Dáil debates

Thursday, 26 November 2020

Judicial Appointments Process: Statements

 

2:30 pm

Photo of Catherine ConnollyCatherine Connolly (Galway West, Independent) | Oireachtas source

I take that back. At the point when it went up, his comment was that it stank to the high heavens.

I am not here to score political points. I am here to outline is that each Government has absolutely failed to learn that we need to change the process for appointing judges so that it is not opaque. I will stay with Ms Justice Denham for the moment. In paying tribute to the media, she said:

I would like to thank the journalists who have reported on the work of the Supreme Court during my tenure as a judge of the court, and as Chief Justice. For the rule of law to flourish in a democracy, an understanding and knowledge of what happens in our court is required.

The last sentence is significant. I would add to it by saying that for democracy to flourish, what we need is a knowledge of how institutions work, in particular governments and the Executive and how they appoint judges. It seems to me that there is no openness and accountability in the Minister's speech today or in the manner in which the former Attorney General was made a justice of the Supreme Court. I have no wish to comment on the merits or otherwise of that appointment. I am commenting on the process. It seems to me extraordinary that one of the paragraphs in the Minister's speech refers to the fact that it was practice to leave a Supreme Court vacancy.

I find that extraordinary given that the Chief Justice wrote in February of urgently making the appointment.

We seem to have many parallel systems of appointment.

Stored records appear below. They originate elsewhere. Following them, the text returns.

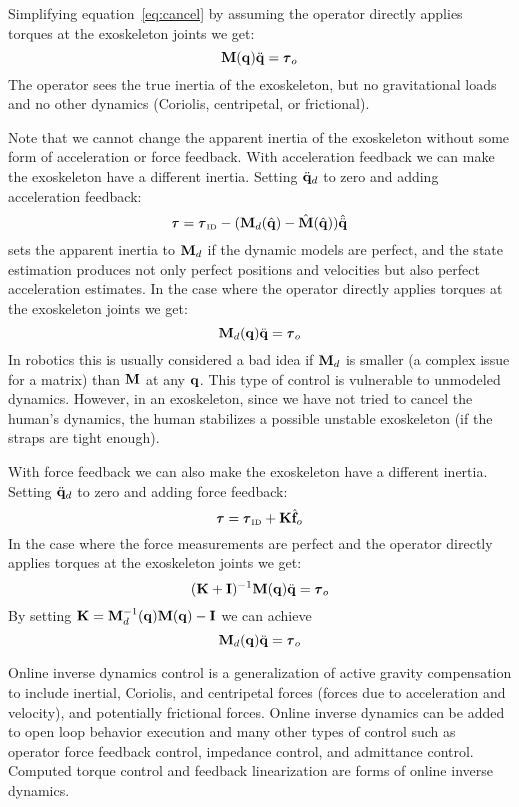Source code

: \documentclass[letterpaper,12pt,fullpage]{article}
\newcommand{\invdyn}{{\mbox {\tiny ID}}}
\begin{document}
Simplifying equation~\ref{eq:cancel} by 
assuming the operator directly applies torques at the
exoskeleton joints we get:
\begin{equation}
\mM (\vq) \ddot{\vq} = \vtau_o
\end{equation}
The operator sees the true inertia of the exoskeleton, but no gravitational
loads and no other dynamics (Coriolis, centripetal, or frictional).

Note that we cannot change the apparent inertia of the exoskeleton without
some form of acceleration or force feedback.
With acceleration feedback we can make the exoskeleton have a different inertia.
Setting $\ddot{{\bf q}}_d$ to zero and adding acceleration feedback:
\begin{equation}
\vtau = \vtau_{\invdyn} - (\mM_d(\hat{\vq}) - \hat{\mM}(\hat{\vq})) \hat{\ddot{\vq}}
\label{eq:change-inertia1}
\end{equation}
sets the apparent inertia to ${\bf M}_d$ if the dynamic models are perfect, and
the state estimation produces not only perfect positions and velocities but
also perfect acceleration estimates. In the case 
where the operator directly applies torques at the
exoskeleton joints we get:
\begin{equation}
\mM_d (\vq) \ddot{\vq} = \vtau_o
\end{equation}
In robotics this is usually considered a bad idea if ${\bf M}_d$ is smaller (a complex
issue for a matrix) than ${\bf M}$ at any ${\bf q}$. This type of control is vulnerable
to unmodeled dynamics. However, in an exoskeleton, since we have not tried to
cancel the human's dynamics, the human stabilizes a possible unstable exoskeleton
(if the straps are tight enough).

With force feedback we can also make the exoskeleton have a different inertia.
Setting $\ddot{{\bf q}}_d$ to zero and adding force feedback:
\begin{equation}
\vtau = \vtau_{\invdyn} + \mK \hat{\vf}_o
\end{equation}
In the case where the force measurements are perfect and 
the operator directly applies torques at the
exoskeleton joints we get:
\begin{equation}
(\mK + \mI)^{-1} \mM (\vq) \ddot{\vq} = \vtau_o
\end{equation}
By setting ${\bf K} = {\bf M}^{-1}_d ({\bf q}) {\bf M} ({\bf q}) - {\bf I}$ we can achieve
\begin{equation}
\mM_d (\vq) \ddot{\vq} = \vtau_o
\end{equation}

Online inverse dynamics control is a generalization of 
active gravity compensation to include
inertial, Coriolis, and centripetal forces (forces due to acceleration and
velocity), and potentially frictional forces.
Online inverse dynamics can be added to open loop behavior execution
and many other types of control such as operator force
feedback control, impedance control, and admittance control.
Computed torque control and feedback linearization are forms of online
inverse dynamics.
\end{document}
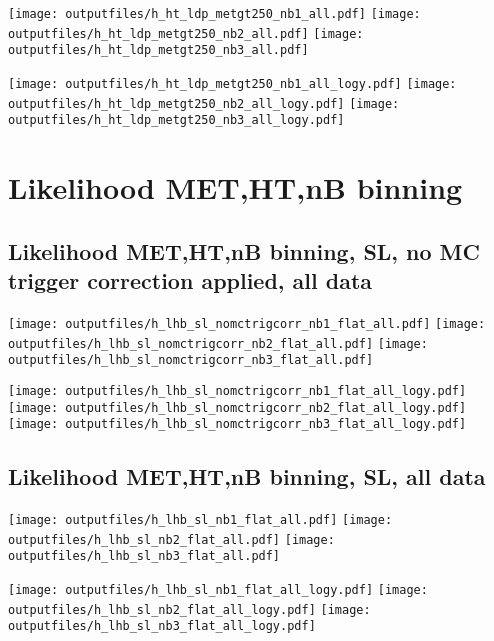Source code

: \documentclass[11pt]{article}
\begin{document}
    \noindent
     \texttt{[image: outputfiles/h\_ht\_ldp\_metgt250\_nb1\_all.pdf]}
     \texttt{[image: outputfiles/h\_ht\_ldp\_metgt250\_nb2\_all.pdf]}
     \texttt{[image: outputfiles/h\_ht\_ldp\_metgt250\_nb3\_all.pdf]}

    \noindent
     \texttt{[image: outputfiles/h\_ht\_ldp\_metgt250\_nb1\_all\_logy.pdf]}
     \texttt{[image: outputfiles/h\_ht\_ldp\_metgt250\_nb2\_all\_logy.pdf]}
     \texttt{[image: outputfiles/h\_ht\_ldp\_metgt250\_nb3\_all\_logy.pdf]}




   \section{Likelihood MET,HT,nB binning}
    \subsection{ Likelihood MET,HT,nB binning, SL, no MC trigger correction applied, all data}

    \noindent
     \texttt{[image: outputfiles/h\_lhb\_sl\_nomctrigcorr\_nb1\_flat\_all.pdf]}
     \texttt{[image: outputfiles/h\_lhb\_sl\_nomctrigcorr\_nb2\_flat\_all.pdf]}
     \texttt{[image: outputfiles/h\_lhb\_sl\_nomctrigcorr\_nb3\_flat\_all.pdf]}

    \noindent
     \texttt{[image: outputfiles/h\_lhb\_sl\_nomctrigcorr\_nb1\_flat\_all\_logy.pdf]}
     \texttt{[image: outputfiles/h\_lhb\_sl\_nomctrigcorr\_nb2\_flat\_all\_logy.pdf]}
     \texttt{[image: outputfiles/h\_lhb\_sl\_nomctrigcorr\_nb3\_flat\_all\_logy.pdf]}


    \subsection{ Likelihood MET,HT,nB binning, SL, all data}

    \noindent
     \texttt{[image: outputfiles/h\_lhb\_sl\_nb1\_flat\_all.pdf]}
     \texttt{[image: outputfiles/h\_lhb\_sl\_nb2\_flat\_all.pdf]}
     \texttt{[image: outputfiles/h\_lhb\_sl\_nb3\_flat\_all.pdf]}

    \noindent
     \texttt{[image: outputfiles/h\_lhb\_sl\_nb1\_flat\_all\_logy.pdf]}
     \texttt{[image: outputfiles/h\_lhb\_sl\_nb2\_flat\_all\_logy.pdf]}
     \texttt{[image: outputfiles/h\_lhb\_sl\_nb3\_flat\_all\_logy.pdf]}
\end{document}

We must remember that back in 1995 the Act was brought in to bring some measure of reform to the appointments system. The JAAB process, through which the former Attorney General went, was one route. We also then had judges who were interested, and they send their expressions of interest through the Attorney General or the Minister for Justice. The Minister has not clarified whether it is the Minister for Justice who receives those expressions of interest from the sitting judges or the Attorney General. If it is the Attorney General, has anybody asked if there is a conflict of interest when, on the one hand, a sitting Attorney General wants to become a Supreme Court justice while, on the other, he has the applications from the sitting judges who are interested in the position? Has anyone thought about that or how that conflict is handled, if there is one? To me, it has all the appearances of a conflict of interest. The Minister has not dealt with that issue.

The third system of appointment involves sitting judges who have not come forward but whom the Government is allowed to consider. What is the procedure for looking at that? Does it not strike the Minister that this is not an open and accountable system in a republic and a democracy? We cannot call ourselves a republic and a functioning democracy if we do not have an open system.

Following the debacle of the previous Attorney General being appointed to the Supreme Court - again, I am making no comment on the person concerned but commenting only on what happened following that appointment, and Deputy Howlin has referred to this - I understand a review was carried out by Martin Fraser. Following that review, a committee was set up, parallel with the JAAB made up of the Chief Justice, a layperson and other distinguished people. We are not aware of who was appointed, how they were appointed or how the committee functioned. It appears, however, to have functioned well and to have been instrumental in appointing a number of applicants to the higher courts. Where did that system go? Was the Minister told about it?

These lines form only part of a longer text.